If you absolutely must do your will-working without any interesting accouterments, at least employ an interesting cosmology like that of the Gnostics or Buddhists. The former believed that God and the angels ("archons") were degenerate beings bent on keeping mankind's divine spark confined to the flesh. Buddhists seek to escape the cycle of reincarnation by severing their ties to the material world and ascending to Nirvana. In both cases, creeping closer to enlightenment often comes with kewl powerz.

Psi

Psychic abilities are rarely portrayed as magic, but they’re definitely wyrd. The big three are telepathy (sensing or altering the thoughts of others), clairvoyance (the proverbial sixth sense), and telekinesis (mind over matter). Pyrokinesis, psychomancy, precognition, and astral projection are popular niche abilities. Bearing such awesome power is never easy. Pain, fatigue, and loss of self-control are common side-effects.

Affinities

When all else fails, go the superhero route. Affinities are Traits that give a character a supernatural connection to some specific force, substance, or phenomenon. Magnetism, love, ice, insects, blood... the subject of the affinity can be damn near anything. Through this connection, the magus can sense, control, alter, create, and/or destroy anything related to their Affinity. It's an easy way to model mutants, gods, and mad scientists alike.

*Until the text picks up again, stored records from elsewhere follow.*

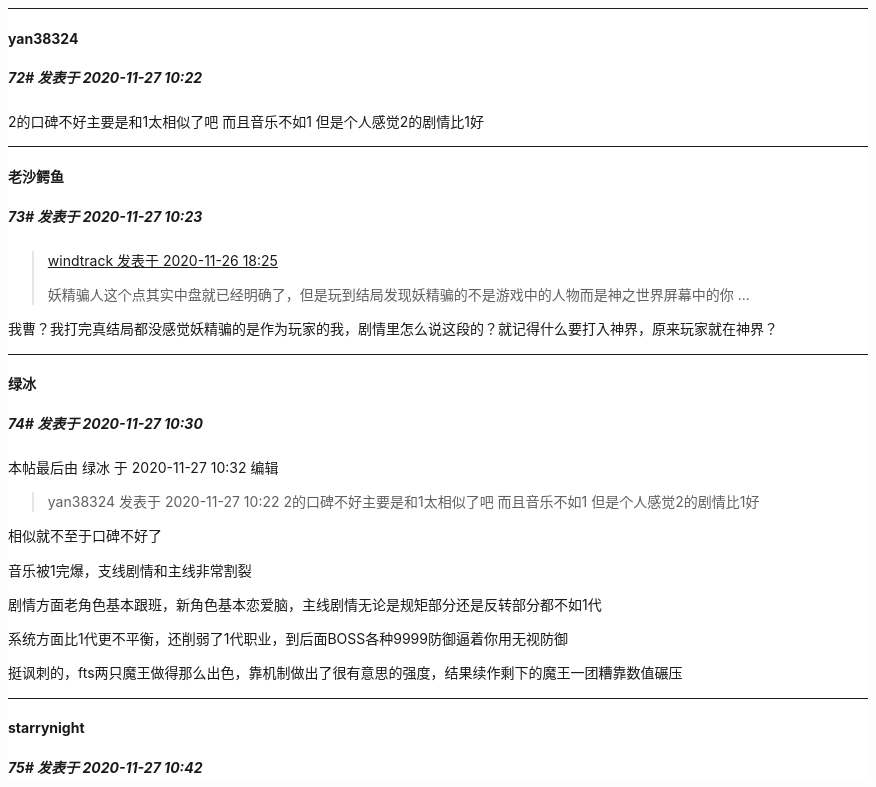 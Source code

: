 

*****

####  yan38324  
##### 72#       发表于 2020-11-27 10:22




2的口碑不好主要是和1太相似了吧 而且音乐不如1 但是个人感觉2的剧情比1好







*****

####  老沙鳄鱼  
##### 73#       发表于 2020-11-27 10:23



<blockquote><a href="httphttps://bbs.saraba1st.com/2b/forum.php?mod=redirect&amp;goto=findpost&amp;pid=49528618&amp;ptid=1974446" target="_blank">windtrack 发表于 2020-11-26 18:25</a>

妖精骗人这个点其实中盘就已经明确了，但是玩到结局发现妖精骗的不是游戏中的人物而是神之世界屏幕中的你 ...</blockquote>
我曹？我打完真结局都没感觉妖精骗的是作为玩家的我，剧情里怎么说这段的？就记得什么要打入神界，原来玩家就在神界？







*****

####  绿冰  
##### 74#       发表于 2020-11-27 10:30



 本帖最后由 绿冰 于 2020-11-27 10:32 编辑 
<blockquote>yan38324 发表于 2020-11-27 10:22
2的口碑不好主要是和1太相似了吧 而且音乐不如1 但是个人感觉2的剧情比1好</blockquote>

相似就不至于口碑不好了

音乐被1完爆，支线剧情和主线非常割裂

剧情方面老角色基本跟班，新角色基本恋爱脑，主线剧情无论是规矩部分还是反转部分都不如1代

系统方面比1代更不平衡，还削弱了1代职业，到后面BOSS各种9999防御逼着你用无视防御

挺讽刺的，fts两只魔王做得那么出色，靠机制做出了很有意思的强度，结果续作剩下的魔王一团糟靠数值碾压







*****

####  starrynight  
##### 75#       发表于 2020-11-27 10:42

Now, on to the more interesting fare...

Hoodoo

Invokes: The Law of Sympathy - "Like produces like."
Tools: Sympathetic links, mojo bags, herbs, & curios.
Side FX: Few. Hoodoo is a subtle form of magic.

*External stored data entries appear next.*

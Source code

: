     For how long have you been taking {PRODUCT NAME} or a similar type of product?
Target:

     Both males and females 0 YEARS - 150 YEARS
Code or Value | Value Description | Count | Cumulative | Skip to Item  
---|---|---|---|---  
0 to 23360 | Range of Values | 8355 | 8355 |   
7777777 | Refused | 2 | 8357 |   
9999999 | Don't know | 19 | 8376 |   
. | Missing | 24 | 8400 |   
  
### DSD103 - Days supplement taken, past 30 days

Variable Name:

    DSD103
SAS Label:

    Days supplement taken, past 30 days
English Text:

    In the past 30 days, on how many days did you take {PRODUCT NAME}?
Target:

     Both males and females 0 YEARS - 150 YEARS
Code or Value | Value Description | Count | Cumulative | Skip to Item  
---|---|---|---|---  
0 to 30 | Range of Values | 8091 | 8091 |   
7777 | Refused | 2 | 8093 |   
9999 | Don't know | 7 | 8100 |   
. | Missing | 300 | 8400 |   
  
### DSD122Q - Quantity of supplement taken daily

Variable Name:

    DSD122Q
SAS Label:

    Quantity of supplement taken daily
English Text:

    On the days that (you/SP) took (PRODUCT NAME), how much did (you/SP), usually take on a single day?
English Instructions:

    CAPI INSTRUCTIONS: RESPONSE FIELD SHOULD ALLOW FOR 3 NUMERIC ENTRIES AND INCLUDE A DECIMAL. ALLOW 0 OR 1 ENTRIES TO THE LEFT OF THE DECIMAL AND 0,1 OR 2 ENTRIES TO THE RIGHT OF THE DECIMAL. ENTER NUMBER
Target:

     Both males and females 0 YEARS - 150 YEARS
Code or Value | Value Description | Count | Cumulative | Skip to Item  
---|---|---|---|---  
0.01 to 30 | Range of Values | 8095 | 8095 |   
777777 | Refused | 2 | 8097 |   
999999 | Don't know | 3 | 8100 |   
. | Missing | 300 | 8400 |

Hoodoo doctors are pragmatists in the extreme. They've combined central African folk magic with elements of Native American herbalism, Vodoun, and Protestant Christianity to create a unique form of low magic with an emphasis on personal power. Though they revere certain Vodoun Loa and many kinds of spirits, they're far more concerned with finding quick-and-dirty, supernatural solutions to common, every day problems.

Their most famous tool is the infamous "voodoo doll." It creates a sympathetic link to a specific person simply by resembling them, literally or symbolically. Extra power (and extra dice) can be gained by incorporating some of the target's personal items, bits of hair, or a photograph. Anything that resembles, or was once a part of, the target will strengthen the sympathetic link.

Then, it's just a matter of doing to the doll what you want to happen to the target. This can be metaphorical (placing it under a stone to slow it down, performing a funeral to make it sick) or quite literal (lighting it on fire, stabbing needles in its eyes, breaking its limbs, and so forth).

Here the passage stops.